# What you are asked to do
I would like the entries transcribed word for word, please, with the pictures removed.

# Material shown
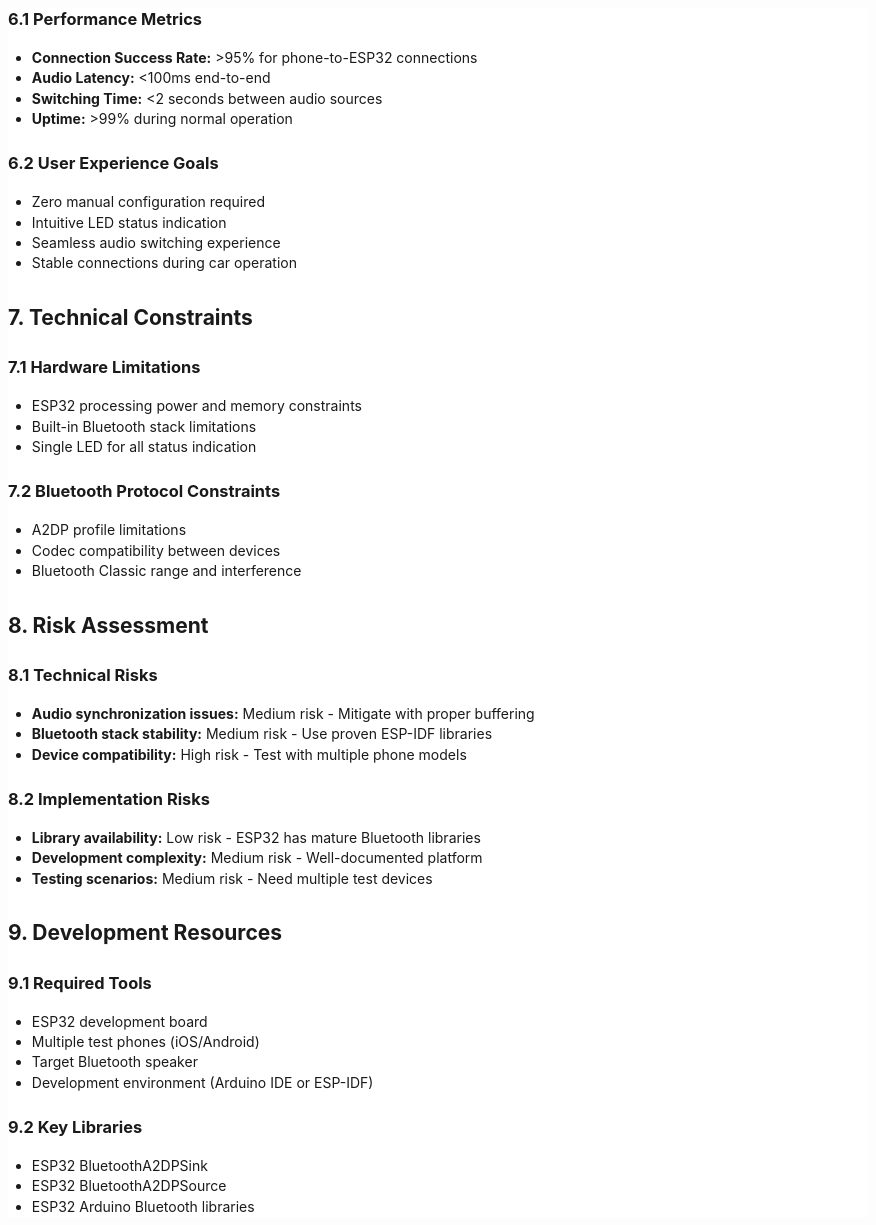 ### 6.1 Performance Metrics
- **Connection Success Rate:** >95% for phone-to-ESP32 connections
- **Audio Latency:** <100ms end-to-end
- **Switching Time:** <2 seconds between audio sources
- **Uptime:** >99% during normal operation

### 6.2 User Experience Goals
- Zero manual configuration required
- Intuitive LED status indication
- Seamless audio switching experience
- Stable connections during car operation

## 7. Technical Constraints

### 7.1 Hardware Limitations
- ESP32 processing power and memory constraints
- Built-in Bluetooth stack limitations
- Single LED for all status indication

### 7.2 Bluetooth Protocol Constraints
- A2DP profile limitations
- Codec compatibility between devices
- Bluetooth Classic range and interference

## 8. Risk Assessment

### 8.1 Technical Risks
- **Audio synchronization issues:** Medium risk - Mitigate with proper buffering
- **Bluetooth stack stability:** Medium risk - Use proven ESP-IDF libraries
- **Device compatibility:** High risk - Test with multiple phone models

### 8.2 Implementation Risks
- **Library availability:** Low risk - ESP32 has mature Bluetooth libraries
- **Development complexity:** Medium risk - Well-documented platform
- **Testing scenarios:** Medium risk - Need multiple test devices

## 9. Development Resources

### 9.1 Required Tools
- ESP32 development board
- Multiple test phones (iOS/Android)
- Target Bluetooth speaker
- Development environment (Arduino IDE or ESP-IDF)

### 9.2 Key Libraries
- ESP32 BluetoothA2DPSink
- ESP32 BluetoothA2DPSource
- ESP32 Arduino Bluetooth libraries
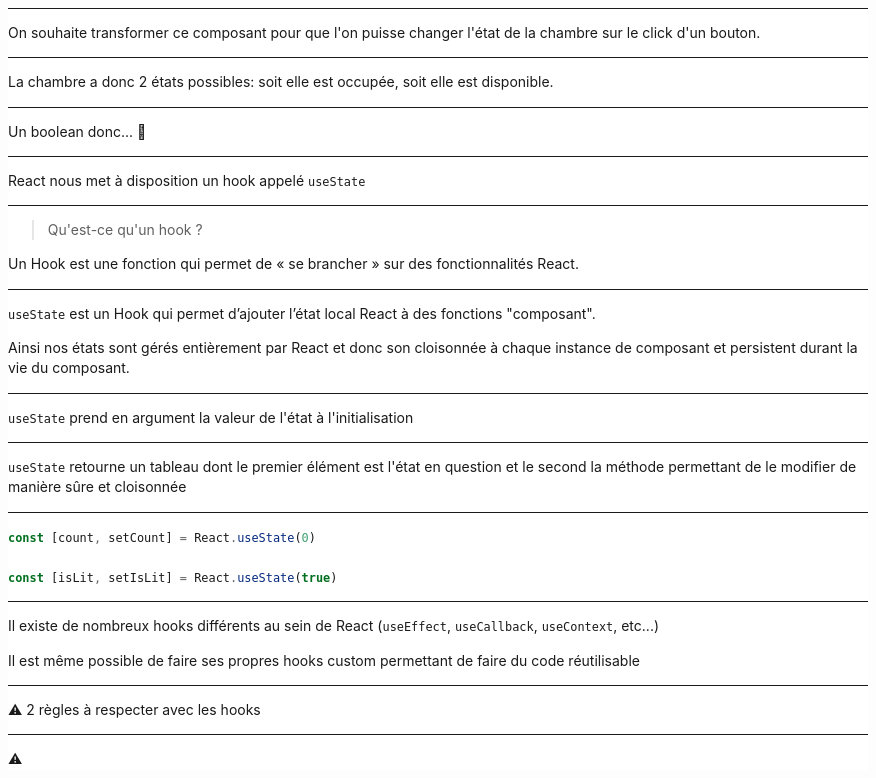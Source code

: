 ----

On souhaite transformer ce composant pour que l'on puisse changer l'état de la chambre sur le click d'un bouton.

----

La chambre a donc 2 états possibles: soit elle est occupée, soit elle est disponible.

----

Un boolean donc... 🤔

----

React nous met à disposition un hook appelé `useState`

----

> Qu'est-ce qu'un hook ?

Un Hook est une fonction qui permet de « se brancher » sur des fonctionnalités React.

----

`useState` est un Hook qui permet d’ajouter l’état local React à des fonctions "composant".

Ainsi nos états sont gérés entièrement par React et donc son cloisonnée à chaque instance de composant et persistent durant la vie du composant.

----

`useState` prend en argument la valeur de l'état à l'initialisation

----

`useState` retourne un tableau dont le premier élément est l'état en question et le second la méthode permettant de le modifier de manière sûre et cloisonnée

----

```jsx
const [count, setCount] = React.useState(0)

const [isLit, setIsLit] = React.useState(true)
```

----

Il existe de nombreux hooks différents au sein de React (`useEffect`, `useCallback`, `useContext`, etc...)

Il est même possible de faire ses propres hooks custom permettant de faire du code réutilisable

----

⚠️ 2 règles à respecter avec les hooks

----

⚠️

# Answer to this exercise
 ### 6.1 Performance Metrics
- **Connection Success Rate:** >95% for phone-to-ESP32 connections
- **Audio Latency:** <100ms end-to-end
- **Switching Time:** <2 seconds between audio sources
- **Uptime:** >99% during normal operation

### 6.2 User Experience Goals
- Zero manual configuration required
- Intuitive LED status indication
- Seamless audio switching experience
- Stable connections during car operation

## 7. Technical Constraints

### 7.1 Hardware Limitations
- ESP32 processing power and memory constraints
- Built-in Bluetooth stack limitations
- Single LED for all status indication

### 7.2 Bluetooth Protocol Constraints
- A2DP profile limitations
- Codec compatibility between devices
- Bluetooth Classic range and interference

## 8. Risk Assessment

### 8.1 Technical Risks
- **Audio synchronization issues:** Medium risk - Mitigate with proper buffering
- **Bluetooth stack stability:** Medium risk - Use proven ESP-IDF libraries
- **Device compatibility:** High risk - Test with multiple phone models

### 8.2 Implementation Risks
- **Library availability:** Low risk - ESP32 has mature Bluetooth libraries
- **Development complexity:** Medium risk - Well-documented platform
- **Testing scenarios:** Medium risk - Need multiple test devices

## 9. Development Resources

### 9.1 Required Tools
- ESP32 development board
- Multiple test phones (iOS/Android)
- Target Bluetooth speaker
- Development environment (Arduino IDE or ESP-IDF)

### 9.2 Key Libraries
- ESP32 BluetoothA2DPSink
- ESP32 BluetoothA2DPSource
- ESP32 Arduino Bluetooth libraries
Source code

: ----

On souhaite transformer ce composant pour que l'on puisse changer l'état de la chambre sur le click d'un bouton.

----

La chambre a donc 2 états possibles: soit elle est occupée, soit elle est disponible.

----

Un boolean donc... 🤔

----

React nous met à disposition un hook appelé `useState`

----

> Qu'est-ce qu'un hook ?

Un Hook est une fonction qui permet de « se brancher » sur des fonctionnalités React.

----

`useState` est un Hook qui permet d’ajouter l’état local React à des fonctions "composant".

Ainsi nos états sont gérés entièrement par React et donc son cloisonnée à chaque instance de composant et persistent durant la vie du composant.

----

`useState` prend en argument la valeur de l'état à l'initialisation

----

`useState` retourne un tableau dont le premier élément est l'état en question et le second la méthode permettant de le modifier de manière sûre et cloisonnée

----

```jsx
const [count, setCount] = React.useState(0)

const [isLit, setIsLit] = React.useState(true)
```

----

Il existe de nombreux hooks différents au sein de React (`useEffect`, `useCallback`, `useContext`, etc...)

Il est même possible de faire ses propres hooks custom permettant de faire du code réutilisable

----

⚠️ 2 règles à respecter avec les hooks

----

⚠️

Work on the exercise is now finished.